Im Viertel der Weißgerber

Ein geschichtlicher Spaziergang der besonderen Art: Im Weißgerberviertel trifft bunte Gegenwart auf düstere Vergangenheit.

Heutzutage präsentiert sich der Bezirksteil des 3. Wiener Gemeindebezirks entlang der Weißgerberlände in seinem wohlbekannten, farbenfrohen Gewand: An zahlreichen Ecken hinterließ hier Hundertwasser seine hügeligen Kachelspuren und gab dem Viertel damit seinen fröhlich-bunten Anstrich. Wendet sich der Spaziergänger allerdings von dem mosaik-förmigen Touristenmagnet ab und lenkt seine Aufmerksamkeit auf die Details, so kann er noch Spuren der oftmals etwas düsteren Vergangenheit erkennen.

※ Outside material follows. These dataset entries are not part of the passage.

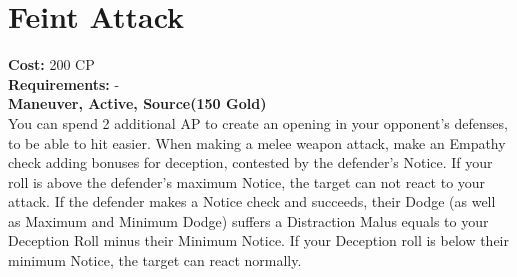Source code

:\section{Feint Attack}\label{maneuver:feintAttack}
\textbf{Cost:} 200 CP\\
\textbf{Requirements:} -\\
\textbf{Maneuver, Active, Source(150 Gold)}\\
You can spend 2 additional AP to create an opening in your opponent's defenses, to be able to hit easier.
When making a melee weapon attack, make an Empathy check adding bonuses for deception, contested by the defender's Notice.
If your roll is above the defender's maximum Notice, the target can not react to your attack.
If the defender makes a Notice check and succeeds, their Dodge (as well as Maximum and Minimum Dodge) suffers a Distraction Malus equals to your Deception Roll minus their Minimum Notice.
If your Deception roll is below their minimum Notice, the target can react normally.\\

Hundertwasser Weissgerberviertel (c) STADTBEKANNT
Hundertwasser Weißgerberviertel (c) STADTBEKANNT

Die Geschichte der Verstoßenen

Beginnen wir am Anfang: Mit dem Namen des Viertels. Ein Weißgerber hatte es bei Gott nicht leicht. Nicht nur, dass sein Handwerk – das Bleichen von Leder mit ätzender Lauge – eine gesundheitsschädigende Tätigkeit war, sondern war sie zudem auch von starkem Gestank begleitet. 1802 schrieb ein Arzt namens Schaumburg: „Um sich in Wien hiervon auf eine freilich dem Geruche äußerst unangenehme Weise zu überzeugen, darf man nur in die Gasse, in welcher die Weißgerber wohnen, und an dem zunächst gelegenen Ufer der Donau spazieren gehen.“ Aus diesem Grund wurden die Weißgerber im 16. Jahrhundert aus der Stadt verdrängt und mussten sich in einer Vorstadt ansiedeln, die ab diesem Zeitpunkt als „Unter den Weißgerbern“ bekannt war.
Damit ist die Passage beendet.